Shane Jones is putting some of the blame on officials in the Bill Liu case for not giving him enough information.
The Auditor General has found there were unfortunate circumstances, poor processes, but no corruption involved in the way Mr Jones approved the application when Associate Minister of Immigration.
Shane Jones told Larry Williams he's learnt the importance of process through the experience.
He says there's a suggestion he could've initiated more enquiries himself.
"But contrary to public belief, a Minister's office is an extremely busy place and you do trust that the officials and bringing you a decision with an inordinate amount of background information."
No evidence of corruption has been found in the way the Labour MP handled the citizenship application of Chinese businessman Bill Liu.
The Office of the Auditor General earlier delivered the findings of its inquiry into Mr Jones' handling of the matter when he was Associate Minister of Immigration.

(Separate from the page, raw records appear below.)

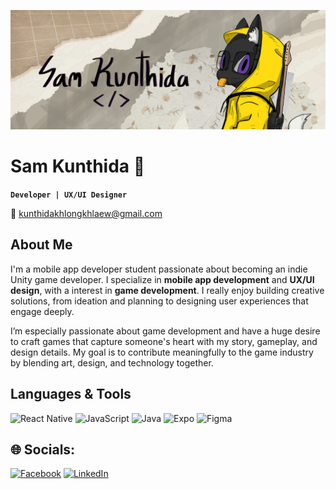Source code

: ![I am GitHub Readme Generator's creator](Banner02.jpg)

# Sam Kunthida 👾 
**`Developer | UX/UI Designer`**

📮
 <a href="mailto:kunthidakhlongkhlaew@gmail.com" target="_blank">kunthidakhlongkhlaew@gmail.com</a>

## About Me
I'm a mobile app developer student passionate about becoming an indie Unity game developer. I specialize in **mobile app development** and **UX/UI design**, with a interest in **game development**. I really enjoy building creative solutions, from ideation and planning to designing user experiences that engage deeply.

I’m especially passionate about game development and have a huge desire to craft games that capture someone's heart with my story, gameplay, and design details. My goal is to contribute meaningfully to the game industry by blending art, design, and technology together.



## Languages & Tools
![React Native](https://img.shields.io/badge/react_native-%2320232a.svg?style=flat-square&logo=react&logoColor=%2361DAFB) ![JavaScript](https://img.shields.io/badge/javascript-%23323330.svg?style=flat-square&logo=javascript&logoColor=%23F7DF1E) ![Java](https://img.shields.io/badge/java-%23ED8B00.svg?style=flat-square&logo=openjdk&logoColor=white) ![Expo](https://img.shields.io/badge/expo-1C1E24?style=flat-square&logo=expo&logoColor=#D04A37) ![Figma](https://img.shields.io/badge/figma-%23F24E1E.svg?style=flat-square&logo=figma&logoColor=white)

## 🌐 Socials:
[![Facebook](https://img.shields.io/badge/Facebook-%231877F2.svg?logo=Facebook&logoColor=white)](https://facebook.com/kunthidakk) [![LinkedIn](https://img.shields.io/badge/LinkedIn-%230077B5.svg?logo=linkedin&logoColor=white)](https://linkedin.com/in/kunthida-khlongkhlaew-5b6706324) 

<!--
+ ReactJS
+ HTML, CSS, JS
+ C# Unity

📃 My Resume
<a href="..." rel="nofollow" target="_blank">Click Here</a>

-->
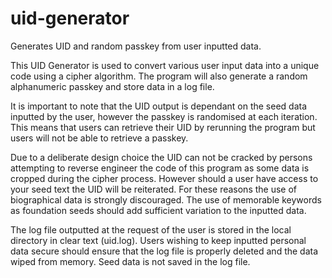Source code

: # uid-generator
Generates UID and random passkey from user inputted data.

This UID Generator is used to convert various user input data into a   unique code using a cipher algorithm. The program will also generate a random alphanumeric passkey and store data in a log file.

It is important to note that the UID output is dependant on the seed data inputted by the user, however the passkey is randomised at each iteration. This means that users can retrieve their UID by rerunning the program but users will not be able to retrieve a passkey.

Due to a deliberate design choice the UID can not be cracked by persons attempting to reverse engineer the code of this program as some data is cropped during the cipher process. However should a user have access to your seed text the UID will be reiterated. For these reasons the use of biographical data is strongly discouraged. The use of memorable keywords as foundation seeds should add sufficient variation to the inputted data.

The log file outputted at the request of the user is stored in the local directory in clear text (uid.log). Users wishing to keep inputted personal data secure should ensure that the log file is properly deleted and the data wiped from memory. Seed data is not saved in the log file.
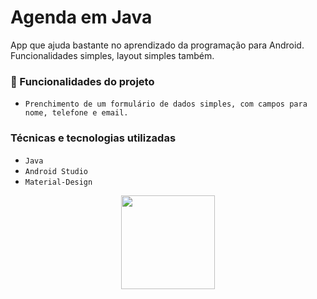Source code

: # Agenda em Java
App que ajuda bastante no aprendizado da programação para Android. Funcionalidades simples, layout simples também.
<br/>

### 🔨 Funcionalidades do projeto
- ``Prenchimento de um formulário de dados simples, com campos para nome, telefone e email.``

### Técnicas e tecnologias utilizadas

- ``Java``
- ``Android Studio``
- ``Material-Design``

<div align="center">
<img src="http://img.shields.io/static/v1?label=STATUS&message=CONCLUIDO&color=GREEN&style=for-the-badge" width="150" hight="150"/>
</div>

It says there was an unfortunate combination of circumstances which meant it wasn't surprising questions were asked.
However no evidence of corruption has been found.
The Auditor General is recommending systems and procedures around the way such applications are handled be improved.
Mr Jones accepts he could have taken more time with Mr Liu's citizenship application.
He says he should have sought more advice and had a better relationship with officials before making his decision.
"As objectionable as some of those things might be to swallow. I made this decision."
He says the whole experience has been a smack in the chops.
"As chastened as I am by the experience I'm certainly not throwing in the towel but I don't want to deprecate the drama and the wretchedness of living in this limbo for nine months."
He says he was never told there was an active police investigation into Mr Liu.
Mr Jones told Larry Williams there was a brief reference to police having a strong interest in Mr Liu and a reference to Interpol.
However, he says he didn't know what that meant.
"I balanced a humanitarian set of considerations, backed up by a QC's submission against problems with character and in this case I came down on the side of a humanitarian criteria."
Mr Jones said he'd been told by an official Bill Liu would be executed if he went back to China.